**TASK INSTRUCTIONS:**
Report each line of the data that has "norm" somewhere in it.

**INFORMATION PROVIDED:**

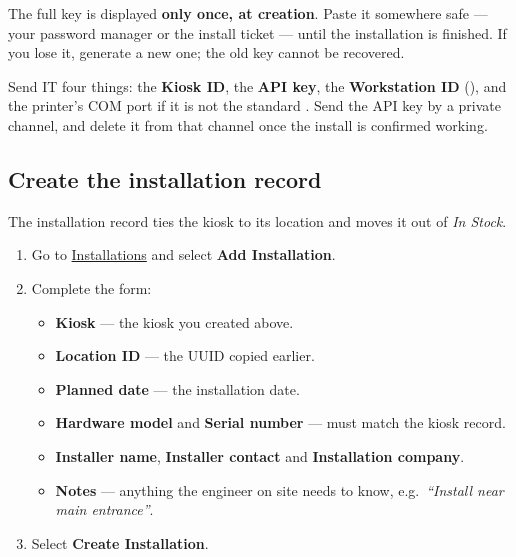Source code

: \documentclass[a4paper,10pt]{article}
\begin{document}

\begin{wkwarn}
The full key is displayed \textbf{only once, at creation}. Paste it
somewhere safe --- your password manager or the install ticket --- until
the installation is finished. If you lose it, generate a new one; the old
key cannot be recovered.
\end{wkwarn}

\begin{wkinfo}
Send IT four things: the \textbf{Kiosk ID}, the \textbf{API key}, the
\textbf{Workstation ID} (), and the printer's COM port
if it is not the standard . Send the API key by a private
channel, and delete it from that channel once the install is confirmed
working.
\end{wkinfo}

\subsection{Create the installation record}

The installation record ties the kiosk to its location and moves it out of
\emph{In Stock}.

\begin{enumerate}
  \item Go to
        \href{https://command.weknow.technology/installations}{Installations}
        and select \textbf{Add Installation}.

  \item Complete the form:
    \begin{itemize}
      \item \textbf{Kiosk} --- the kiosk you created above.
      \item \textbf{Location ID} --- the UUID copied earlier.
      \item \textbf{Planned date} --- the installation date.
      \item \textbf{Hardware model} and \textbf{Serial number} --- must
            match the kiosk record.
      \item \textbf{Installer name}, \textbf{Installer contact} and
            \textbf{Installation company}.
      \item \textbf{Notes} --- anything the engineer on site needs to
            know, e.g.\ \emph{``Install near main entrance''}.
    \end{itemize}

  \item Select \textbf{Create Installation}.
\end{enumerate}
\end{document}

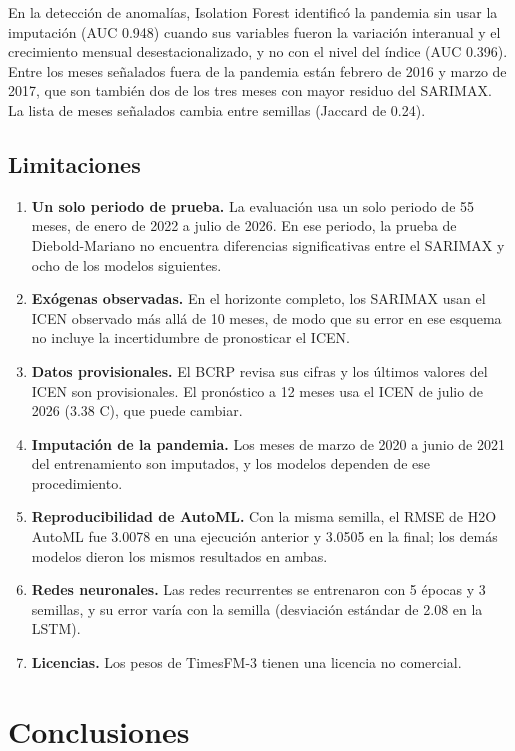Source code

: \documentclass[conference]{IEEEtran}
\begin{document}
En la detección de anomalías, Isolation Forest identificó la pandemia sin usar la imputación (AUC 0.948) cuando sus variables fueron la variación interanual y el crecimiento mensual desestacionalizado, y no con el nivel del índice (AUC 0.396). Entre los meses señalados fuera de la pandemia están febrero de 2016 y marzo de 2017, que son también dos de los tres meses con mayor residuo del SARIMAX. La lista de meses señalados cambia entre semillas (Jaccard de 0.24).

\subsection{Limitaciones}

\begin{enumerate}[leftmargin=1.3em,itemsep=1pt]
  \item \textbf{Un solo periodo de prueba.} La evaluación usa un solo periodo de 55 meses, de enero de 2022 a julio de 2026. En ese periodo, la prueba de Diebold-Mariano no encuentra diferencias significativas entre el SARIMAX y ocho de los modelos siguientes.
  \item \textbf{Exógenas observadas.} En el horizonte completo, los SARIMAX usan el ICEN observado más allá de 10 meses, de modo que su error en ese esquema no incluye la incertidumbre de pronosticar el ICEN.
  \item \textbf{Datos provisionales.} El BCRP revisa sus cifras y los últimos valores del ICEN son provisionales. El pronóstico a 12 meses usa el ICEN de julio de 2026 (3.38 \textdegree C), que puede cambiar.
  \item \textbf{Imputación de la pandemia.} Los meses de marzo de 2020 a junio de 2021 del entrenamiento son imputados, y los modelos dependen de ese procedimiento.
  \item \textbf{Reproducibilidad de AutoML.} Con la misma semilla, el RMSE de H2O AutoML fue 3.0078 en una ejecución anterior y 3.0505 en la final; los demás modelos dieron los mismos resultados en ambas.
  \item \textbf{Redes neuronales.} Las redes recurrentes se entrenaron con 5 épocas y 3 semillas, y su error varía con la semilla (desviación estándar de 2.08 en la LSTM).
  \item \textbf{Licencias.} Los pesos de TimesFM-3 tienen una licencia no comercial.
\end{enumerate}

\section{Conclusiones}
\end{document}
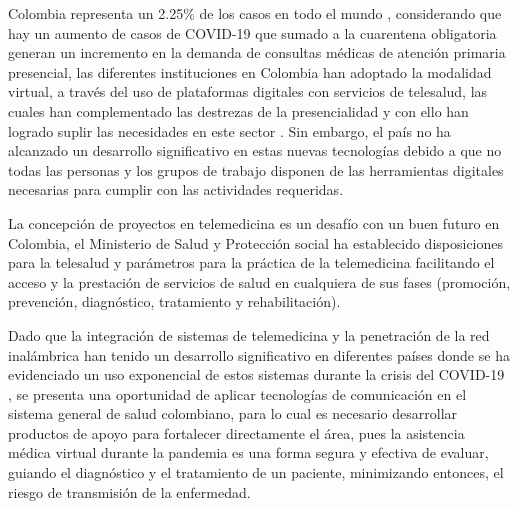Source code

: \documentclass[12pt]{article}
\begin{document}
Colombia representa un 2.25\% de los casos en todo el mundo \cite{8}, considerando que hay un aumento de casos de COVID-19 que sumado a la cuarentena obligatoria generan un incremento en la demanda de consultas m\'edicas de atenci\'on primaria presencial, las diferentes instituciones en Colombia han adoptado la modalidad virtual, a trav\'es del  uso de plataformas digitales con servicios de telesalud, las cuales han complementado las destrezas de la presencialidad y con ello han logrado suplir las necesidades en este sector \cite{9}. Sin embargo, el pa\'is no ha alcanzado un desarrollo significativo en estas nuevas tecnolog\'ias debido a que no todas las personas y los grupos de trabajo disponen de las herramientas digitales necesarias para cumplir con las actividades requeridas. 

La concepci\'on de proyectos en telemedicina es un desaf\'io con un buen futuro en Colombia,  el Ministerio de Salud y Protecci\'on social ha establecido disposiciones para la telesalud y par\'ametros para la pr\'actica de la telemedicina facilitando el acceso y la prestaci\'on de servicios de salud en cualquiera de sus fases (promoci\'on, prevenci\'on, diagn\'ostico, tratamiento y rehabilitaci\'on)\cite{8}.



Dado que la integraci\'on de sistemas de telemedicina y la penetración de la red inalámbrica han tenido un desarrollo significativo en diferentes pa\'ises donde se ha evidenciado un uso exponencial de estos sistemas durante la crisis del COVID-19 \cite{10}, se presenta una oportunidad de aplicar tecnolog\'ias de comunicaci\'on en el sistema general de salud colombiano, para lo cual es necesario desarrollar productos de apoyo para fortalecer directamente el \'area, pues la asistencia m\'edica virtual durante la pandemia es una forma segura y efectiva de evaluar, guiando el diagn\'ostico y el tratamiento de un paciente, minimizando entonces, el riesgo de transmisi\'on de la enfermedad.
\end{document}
==
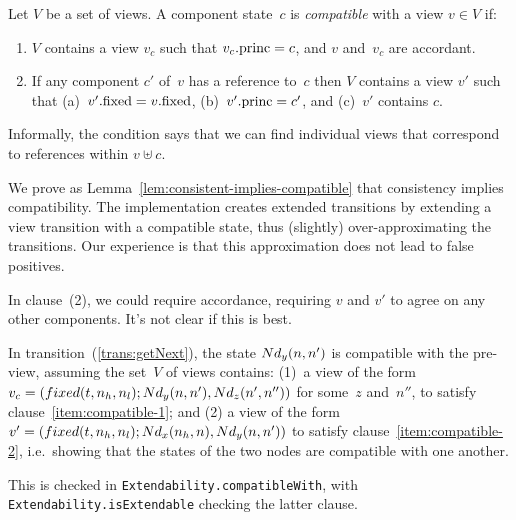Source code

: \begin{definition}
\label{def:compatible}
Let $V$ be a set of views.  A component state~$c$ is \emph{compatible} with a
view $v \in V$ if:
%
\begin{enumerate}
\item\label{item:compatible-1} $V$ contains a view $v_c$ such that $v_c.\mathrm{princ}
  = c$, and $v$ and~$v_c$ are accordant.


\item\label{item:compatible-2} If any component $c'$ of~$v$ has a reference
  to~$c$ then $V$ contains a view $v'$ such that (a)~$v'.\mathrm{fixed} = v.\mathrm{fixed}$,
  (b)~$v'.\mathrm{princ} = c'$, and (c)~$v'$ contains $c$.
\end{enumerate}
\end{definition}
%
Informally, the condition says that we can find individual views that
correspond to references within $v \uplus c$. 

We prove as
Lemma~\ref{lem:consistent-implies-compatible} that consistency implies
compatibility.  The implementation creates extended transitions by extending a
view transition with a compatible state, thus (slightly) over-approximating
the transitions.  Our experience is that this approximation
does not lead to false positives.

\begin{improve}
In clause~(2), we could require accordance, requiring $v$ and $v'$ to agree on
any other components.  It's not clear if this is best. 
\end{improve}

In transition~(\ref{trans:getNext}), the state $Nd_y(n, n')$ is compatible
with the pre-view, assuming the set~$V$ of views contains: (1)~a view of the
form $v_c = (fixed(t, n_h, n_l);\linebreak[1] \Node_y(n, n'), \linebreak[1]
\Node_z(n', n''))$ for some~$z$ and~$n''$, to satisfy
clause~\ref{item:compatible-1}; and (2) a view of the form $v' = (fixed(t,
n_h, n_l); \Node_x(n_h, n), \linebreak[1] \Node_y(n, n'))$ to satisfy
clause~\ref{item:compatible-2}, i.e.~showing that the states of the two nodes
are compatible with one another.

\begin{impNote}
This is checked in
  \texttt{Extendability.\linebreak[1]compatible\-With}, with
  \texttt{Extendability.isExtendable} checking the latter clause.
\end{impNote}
* * *
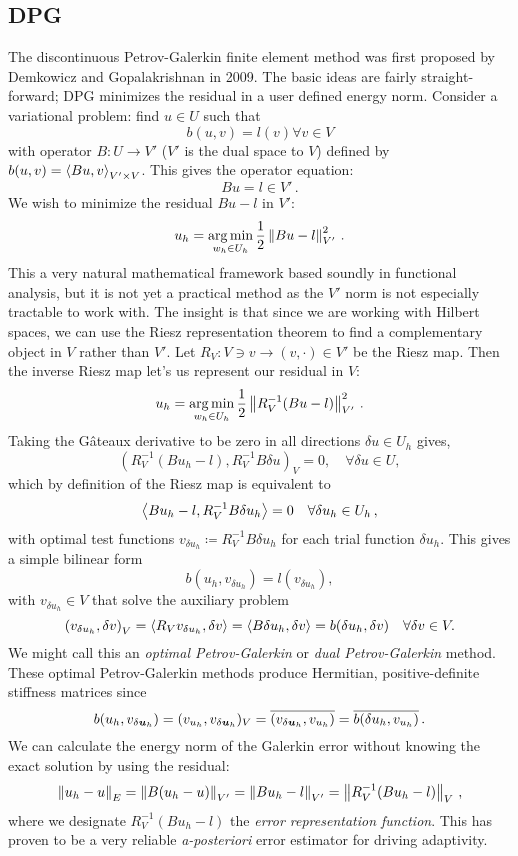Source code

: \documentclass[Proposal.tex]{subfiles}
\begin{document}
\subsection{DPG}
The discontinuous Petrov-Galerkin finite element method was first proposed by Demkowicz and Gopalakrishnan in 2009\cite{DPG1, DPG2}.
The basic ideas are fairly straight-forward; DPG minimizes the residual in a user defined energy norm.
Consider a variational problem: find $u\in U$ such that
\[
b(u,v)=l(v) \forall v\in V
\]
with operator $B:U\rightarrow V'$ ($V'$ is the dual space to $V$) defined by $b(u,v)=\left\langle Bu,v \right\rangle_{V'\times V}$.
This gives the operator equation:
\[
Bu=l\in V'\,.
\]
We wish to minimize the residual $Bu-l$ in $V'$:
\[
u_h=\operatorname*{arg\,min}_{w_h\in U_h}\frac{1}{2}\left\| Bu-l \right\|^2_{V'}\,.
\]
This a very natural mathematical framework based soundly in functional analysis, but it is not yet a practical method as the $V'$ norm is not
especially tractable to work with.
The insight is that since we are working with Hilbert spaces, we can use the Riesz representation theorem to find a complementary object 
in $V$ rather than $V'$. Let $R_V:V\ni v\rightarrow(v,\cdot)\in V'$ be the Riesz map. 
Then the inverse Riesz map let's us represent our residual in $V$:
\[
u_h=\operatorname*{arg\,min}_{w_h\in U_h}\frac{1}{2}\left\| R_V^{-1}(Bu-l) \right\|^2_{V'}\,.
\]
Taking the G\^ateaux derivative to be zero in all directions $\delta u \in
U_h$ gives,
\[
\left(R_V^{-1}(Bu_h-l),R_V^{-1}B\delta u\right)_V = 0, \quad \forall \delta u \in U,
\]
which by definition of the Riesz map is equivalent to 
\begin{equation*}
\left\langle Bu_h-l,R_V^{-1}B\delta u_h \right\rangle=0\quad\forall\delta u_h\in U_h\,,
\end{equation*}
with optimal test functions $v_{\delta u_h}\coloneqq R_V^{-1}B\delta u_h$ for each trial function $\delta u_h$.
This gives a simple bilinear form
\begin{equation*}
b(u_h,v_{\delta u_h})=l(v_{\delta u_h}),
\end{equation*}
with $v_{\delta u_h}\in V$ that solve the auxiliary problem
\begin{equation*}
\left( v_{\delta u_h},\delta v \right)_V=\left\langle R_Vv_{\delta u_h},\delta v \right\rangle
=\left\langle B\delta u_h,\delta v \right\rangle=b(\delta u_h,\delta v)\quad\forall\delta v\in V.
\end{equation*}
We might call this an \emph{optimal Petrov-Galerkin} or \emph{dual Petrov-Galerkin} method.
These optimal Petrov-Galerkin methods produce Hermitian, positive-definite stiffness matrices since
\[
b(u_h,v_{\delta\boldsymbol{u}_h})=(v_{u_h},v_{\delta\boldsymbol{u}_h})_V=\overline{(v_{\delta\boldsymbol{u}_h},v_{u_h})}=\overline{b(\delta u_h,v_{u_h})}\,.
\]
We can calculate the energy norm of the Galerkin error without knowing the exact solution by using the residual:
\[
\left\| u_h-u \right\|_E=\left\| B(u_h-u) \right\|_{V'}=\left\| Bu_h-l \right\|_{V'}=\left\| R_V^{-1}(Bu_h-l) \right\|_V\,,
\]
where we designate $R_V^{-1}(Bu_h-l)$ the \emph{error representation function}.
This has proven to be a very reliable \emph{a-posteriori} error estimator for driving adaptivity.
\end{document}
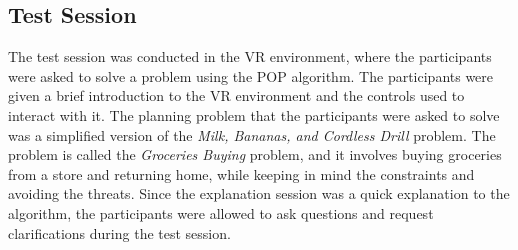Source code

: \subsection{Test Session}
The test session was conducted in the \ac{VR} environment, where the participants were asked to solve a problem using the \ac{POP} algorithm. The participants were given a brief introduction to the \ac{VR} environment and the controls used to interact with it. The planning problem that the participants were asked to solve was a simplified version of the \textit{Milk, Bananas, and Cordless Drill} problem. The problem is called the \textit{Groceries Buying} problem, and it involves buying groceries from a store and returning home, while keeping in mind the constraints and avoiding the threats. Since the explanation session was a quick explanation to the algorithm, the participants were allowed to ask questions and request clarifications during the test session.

**SOLUTION FOR THIS TASK:**
The basic ideas are fairly straight-forward; DPG minimizes the residual in a user defined energy norm.
This a very natural mathematical framework based soundly in functional analysis, but it is not yet a practical method as the $V'$ norm is not
We can calculate the energy norm of the Galerkin error without knowing the exact solution by using the residual:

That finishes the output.